Task item.
Each line with the word "smoothness" must appear in the answer, copied from the records.
### Source material ###
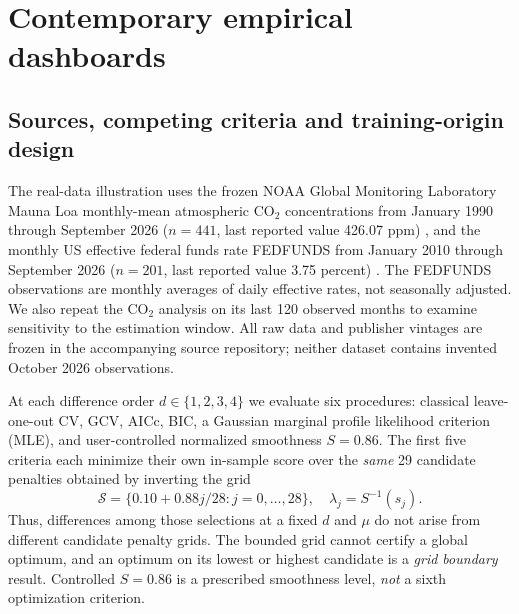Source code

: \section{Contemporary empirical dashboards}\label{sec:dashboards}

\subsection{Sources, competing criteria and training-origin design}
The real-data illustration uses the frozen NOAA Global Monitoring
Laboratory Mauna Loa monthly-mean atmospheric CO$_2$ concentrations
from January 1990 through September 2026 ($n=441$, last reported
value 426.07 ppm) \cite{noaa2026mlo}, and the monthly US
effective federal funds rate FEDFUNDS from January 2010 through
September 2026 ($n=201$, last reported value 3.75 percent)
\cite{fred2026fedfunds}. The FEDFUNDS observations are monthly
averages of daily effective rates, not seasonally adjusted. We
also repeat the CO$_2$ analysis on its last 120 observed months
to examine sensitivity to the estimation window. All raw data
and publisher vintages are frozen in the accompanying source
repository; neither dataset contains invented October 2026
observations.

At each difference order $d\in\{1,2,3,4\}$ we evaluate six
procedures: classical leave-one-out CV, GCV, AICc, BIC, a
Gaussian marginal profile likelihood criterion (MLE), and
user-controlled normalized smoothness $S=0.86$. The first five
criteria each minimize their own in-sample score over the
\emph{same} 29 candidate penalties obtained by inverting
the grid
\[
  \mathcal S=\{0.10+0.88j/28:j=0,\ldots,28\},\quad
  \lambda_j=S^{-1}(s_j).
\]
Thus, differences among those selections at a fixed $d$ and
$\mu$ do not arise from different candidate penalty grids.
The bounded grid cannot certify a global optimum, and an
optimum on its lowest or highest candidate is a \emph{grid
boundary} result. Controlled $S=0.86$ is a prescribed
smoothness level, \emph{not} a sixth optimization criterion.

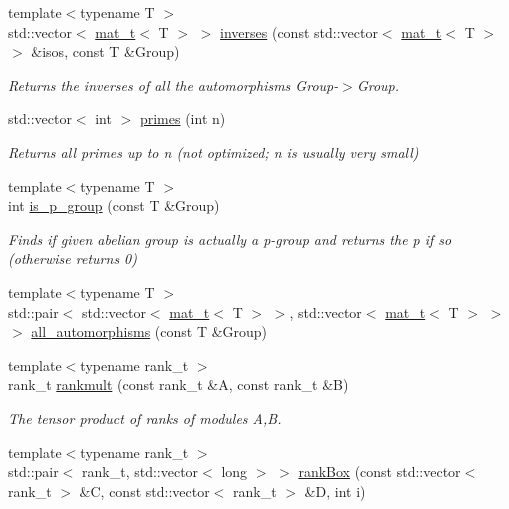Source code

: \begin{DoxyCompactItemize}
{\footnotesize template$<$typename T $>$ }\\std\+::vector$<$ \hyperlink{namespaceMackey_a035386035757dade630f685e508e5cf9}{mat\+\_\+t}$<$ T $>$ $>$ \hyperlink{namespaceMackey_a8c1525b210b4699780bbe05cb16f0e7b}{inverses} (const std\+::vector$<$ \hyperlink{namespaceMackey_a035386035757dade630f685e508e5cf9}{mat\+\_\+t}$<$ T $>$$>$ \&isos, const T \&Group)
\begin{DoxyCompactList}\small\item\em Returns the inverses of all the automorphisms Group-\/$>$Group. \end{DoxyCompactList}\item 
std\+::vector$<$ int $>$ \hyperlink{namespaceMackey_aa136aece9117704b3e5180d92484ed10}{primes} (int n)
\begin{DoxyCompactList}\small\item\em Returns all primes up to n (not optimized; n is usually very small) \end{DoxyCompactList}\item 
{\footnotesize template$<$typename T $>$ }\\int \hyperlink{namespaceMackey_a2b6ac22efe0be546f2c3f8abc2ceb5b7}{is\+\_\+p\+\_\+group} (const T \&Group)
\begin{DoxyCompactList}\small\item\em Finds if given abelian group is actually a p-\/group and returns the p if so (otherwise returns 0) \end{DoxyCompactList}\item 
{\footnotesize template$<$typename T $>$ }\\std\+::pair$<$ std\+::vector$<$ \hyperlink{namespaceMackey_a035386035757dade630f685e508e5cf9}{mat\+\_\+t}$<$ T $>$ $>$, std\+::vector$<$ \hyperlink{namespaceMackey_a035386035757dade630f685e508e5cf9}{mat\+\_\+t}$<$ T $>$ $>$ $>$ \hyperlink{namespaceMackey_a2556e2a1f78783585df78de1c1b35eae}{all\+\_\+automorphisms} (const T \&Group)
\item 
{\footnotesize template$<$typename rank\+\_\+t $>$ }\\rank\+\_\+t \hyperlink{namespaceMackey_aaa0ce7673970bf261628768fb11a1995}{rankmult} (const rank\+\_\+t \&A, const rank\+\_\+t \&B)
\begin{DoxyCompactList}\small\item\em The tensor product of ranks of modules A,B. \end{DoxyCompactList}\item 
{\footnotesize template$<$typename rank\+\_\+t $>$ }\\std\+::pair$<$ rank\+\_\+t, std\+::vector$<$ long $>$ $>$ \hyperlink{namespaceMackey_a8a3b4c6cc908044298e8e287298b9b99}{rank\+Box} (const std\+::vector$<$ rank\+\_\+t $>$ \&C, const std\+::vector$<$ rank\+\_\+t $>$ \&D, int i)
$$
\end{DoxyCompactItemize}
###
Your solution.
user-controlled normalized smoothness $S=0.86$. The first five
smoothness level, \emph{not} a sixth optimization criterion.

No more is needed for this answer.